Deux ans. Deux floraisons de pommetiers, dont les bonnes pommes sûrettes ne seraient pas testées. Deux ans de vide intersidéral. À apprivoiser sa disparition. À lui parler quotidiennement, aussi, dans ma tête ou à voix haute et affirmée en m’adressant aux chênes qu’il habite certes, toute gesticulante dans le parc, à faire fi des passants qui ne sont plus impressionnés de croiser âme en vive discussion avec un fil blanc sorti de son coat.
Je n’ai pas de fil blanc. Mais j’ai toujours Guy.
Grands-parents
J’ignore comment s’y prennent les grands-parents, mais qu’importe la vie, cette vie qui nous pousse dans le crâne et l’agenda, et qui creuse doucement ce fossé entre nos étreintes régulières en pyjamas à pattes, à regarder des vues en mangeant du chinois take-out, et cette existence nerveuse d’adulte cousue d’obligations, de prétextes pauvres et d’excuses senties de devoir décliner cette si belle invitation à venir goûter cette poule portugaise et ces pâtisseries françaises (ma grand-mère n’achetait jamais de mille-feuilles, mais bien des « pâtisseries françaises » de chez Steinberg), j’ignore comment ils s’y prennent.

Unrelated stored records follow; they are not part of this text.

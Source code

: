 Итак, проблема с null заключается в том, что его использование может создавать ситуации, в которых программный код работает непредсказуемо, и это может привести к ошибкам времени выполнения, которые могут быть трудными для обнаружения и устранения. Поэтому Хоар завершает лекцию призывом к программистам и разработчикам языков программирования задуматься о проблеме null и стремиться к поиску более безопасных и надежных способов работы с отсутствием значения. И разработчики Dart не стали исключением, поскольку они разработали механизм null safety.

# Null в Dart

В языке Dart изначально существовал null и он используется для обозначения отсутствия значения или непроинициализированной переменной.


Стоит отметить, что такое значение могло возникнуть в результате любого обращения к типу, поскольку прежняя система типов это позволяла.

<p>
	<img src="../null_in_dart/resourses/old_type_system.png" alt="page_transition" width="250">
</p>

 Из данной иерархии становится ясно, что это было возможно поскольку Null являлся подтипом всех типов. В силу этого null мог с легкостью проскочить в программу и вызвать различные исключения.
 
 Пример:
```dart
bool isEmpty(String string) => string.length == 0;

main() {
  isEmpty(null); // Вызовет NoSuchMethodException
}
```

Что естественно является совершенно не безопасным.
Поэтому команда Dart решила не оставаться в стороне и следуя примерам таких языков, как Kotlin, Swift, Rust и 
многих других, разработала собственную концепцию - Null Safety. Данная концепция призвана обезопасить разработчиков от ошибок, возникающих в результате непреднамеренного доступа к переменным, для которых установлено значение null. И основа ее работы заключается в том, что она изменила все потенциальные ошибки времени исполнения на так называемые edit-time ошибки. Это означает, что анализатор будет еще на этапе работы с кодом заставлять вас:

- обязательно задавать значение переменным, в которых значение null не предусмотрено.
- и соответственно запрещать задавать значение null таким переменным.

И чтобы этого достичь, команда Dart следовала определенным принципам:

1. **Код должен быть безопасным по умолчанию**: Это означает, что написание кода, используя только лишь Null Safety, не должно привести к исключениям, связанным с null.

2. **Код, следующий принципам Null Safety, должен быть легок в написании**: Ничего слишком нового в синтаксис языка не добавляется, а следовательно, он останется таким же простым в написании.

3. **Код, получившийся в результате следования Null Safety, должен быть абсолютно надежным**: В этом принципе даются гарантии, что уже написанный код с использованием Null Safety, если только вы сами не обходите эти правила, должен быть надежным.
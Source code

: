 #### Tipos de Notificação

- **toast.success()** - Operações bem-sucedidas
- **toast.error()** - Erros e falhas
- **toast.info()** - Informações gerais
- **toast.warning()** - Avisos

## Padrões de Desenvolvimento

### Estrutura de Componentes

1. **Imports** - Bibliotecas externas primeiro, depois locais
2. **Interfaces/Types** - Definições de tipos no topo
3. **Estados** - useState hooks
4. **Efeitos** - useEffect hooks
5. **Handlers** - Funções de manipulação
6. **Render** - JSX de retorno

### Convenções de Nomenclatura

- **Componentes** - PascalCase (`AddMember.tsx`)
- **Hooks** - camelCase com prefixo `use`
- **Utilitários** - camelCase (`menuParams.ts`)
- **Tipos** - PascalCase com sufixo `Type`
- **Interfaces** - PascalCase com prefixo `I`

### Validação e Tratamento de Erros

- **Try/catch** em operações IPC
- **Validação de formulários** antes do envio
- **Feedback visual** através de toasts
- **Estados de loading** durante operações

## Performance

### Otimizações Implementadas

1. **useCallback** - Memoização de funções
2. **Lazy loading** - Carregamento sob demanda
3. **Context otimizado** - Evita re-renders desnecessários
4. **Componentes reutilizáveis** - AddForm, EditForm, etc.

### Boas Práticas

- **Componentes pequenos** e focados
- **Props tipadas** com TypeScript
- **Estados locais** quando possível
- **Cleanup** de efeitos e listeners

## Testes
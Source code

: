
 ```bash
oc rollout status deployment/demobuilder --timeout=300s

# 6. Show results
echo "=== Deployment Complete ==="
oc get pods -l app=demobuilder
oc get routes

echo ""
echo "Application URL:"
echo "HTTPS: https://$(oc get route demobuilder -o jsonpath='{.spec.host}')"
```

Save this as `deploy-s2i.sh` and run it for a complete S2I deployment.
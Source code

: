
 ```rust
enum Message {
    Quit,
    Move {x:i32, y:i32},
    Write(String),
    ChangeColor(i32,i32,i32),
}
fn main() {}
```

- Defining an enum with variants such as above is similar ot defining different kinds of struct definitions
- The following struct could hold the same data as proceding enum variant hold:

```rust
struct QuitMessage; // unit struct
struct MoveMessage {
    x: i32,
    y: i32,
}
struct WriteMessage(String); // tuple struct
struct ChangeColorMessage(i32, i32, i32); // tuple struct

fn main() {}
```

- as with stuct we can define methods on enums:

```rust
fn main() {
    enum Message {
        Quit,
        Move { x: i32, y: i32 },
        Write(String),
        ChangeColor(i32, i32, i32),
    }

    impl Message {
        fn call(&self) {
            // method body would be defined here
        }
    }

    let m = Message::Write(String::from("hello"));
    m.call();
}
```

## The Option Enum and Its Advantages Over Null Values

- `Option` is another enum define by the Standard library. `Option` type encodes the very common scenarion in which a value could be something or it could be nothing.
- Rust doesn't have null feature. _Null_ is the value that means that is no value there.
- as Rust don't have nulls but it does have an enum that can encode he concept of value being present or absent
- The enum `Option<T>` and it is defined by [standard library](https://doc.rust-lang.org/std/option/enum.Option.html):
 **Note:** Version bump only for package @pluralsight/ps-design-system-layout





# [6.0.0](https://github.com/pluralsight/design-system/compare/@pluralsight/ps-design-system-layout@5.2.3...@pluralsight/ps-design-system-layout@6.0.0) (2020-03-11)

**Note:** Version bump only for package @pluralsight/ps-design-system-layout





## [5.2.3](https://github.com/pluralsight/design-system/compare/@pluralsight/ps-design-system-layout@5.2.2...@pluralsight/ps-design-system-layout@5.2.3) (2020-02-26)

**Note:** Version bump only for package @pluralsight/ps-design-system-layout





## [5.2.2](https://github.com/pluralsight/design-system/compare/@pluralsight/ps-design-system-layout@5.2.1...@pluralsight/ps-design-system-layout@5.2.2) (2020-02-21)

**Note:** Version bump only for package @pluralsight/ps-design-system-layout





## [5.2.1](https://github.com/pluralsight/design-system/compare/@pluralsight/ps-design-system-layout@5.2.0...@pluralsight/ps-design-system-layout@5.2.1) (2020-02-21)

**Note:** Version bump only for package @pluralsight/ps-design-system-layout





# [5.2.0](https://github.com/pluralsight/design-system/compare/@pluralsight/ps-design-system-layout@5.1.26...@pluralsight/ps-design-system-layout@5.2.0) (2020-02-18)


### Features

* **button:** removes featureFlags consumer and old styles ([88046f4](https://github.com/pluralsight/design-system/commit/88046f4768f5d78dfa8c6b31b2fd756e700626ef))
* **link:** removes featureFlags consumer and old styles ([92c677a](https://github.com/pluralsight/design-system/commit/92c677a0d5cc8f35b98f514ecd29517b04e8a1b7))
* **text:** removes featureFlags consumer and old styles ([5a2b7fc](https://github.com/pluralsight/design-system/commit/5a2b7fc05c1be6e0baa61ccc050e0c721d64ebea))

Mais malgré la récurrence quasi translucide (voire inexistente) de nos rapports hors fêtes officielles, ils restent. Avec la même bienveillance. Le même plaisir à préparer une deuxième coleslaw maison parce que la première était trop bonne. Le même regard qui sait cette peine. Qui saisit l’affolement et les vertiges de l’échec. La même confiance tranquille en ton potentiel de petite fille qui se plante souvent. Tout le temps. Même après leur départ. Ils restent. Plus que jamais. Comme si ce lien pourtant abîmé par les années puisait toujours sa force dans nos premiers sourires de Noël.
Je me sens profondément sotte, mais jamais je ne me suis sentie si près de Guy depuis qu’il a fermé les yeux pour la toute dernière fois, dans les bras de sa Ginette. J’essaie de ne pas embrasser cette culpabilité qui ne servirait personne, et qui fâcherait sûrement Guy, dont l’unique souhait consiste nul doute à continuer de me voir parler seule dans le parc et m’adresser occasionnellement aux écureuils, surtout l’écureuil crème du Parc Laurier, le plus vil et le plus pétri de haine pour la race humaine qui soit.
Ce Charley-là aurait sans doute été son préféré. Les cils pleins de flocons de neige, je te salue, Guy. La maxi bise.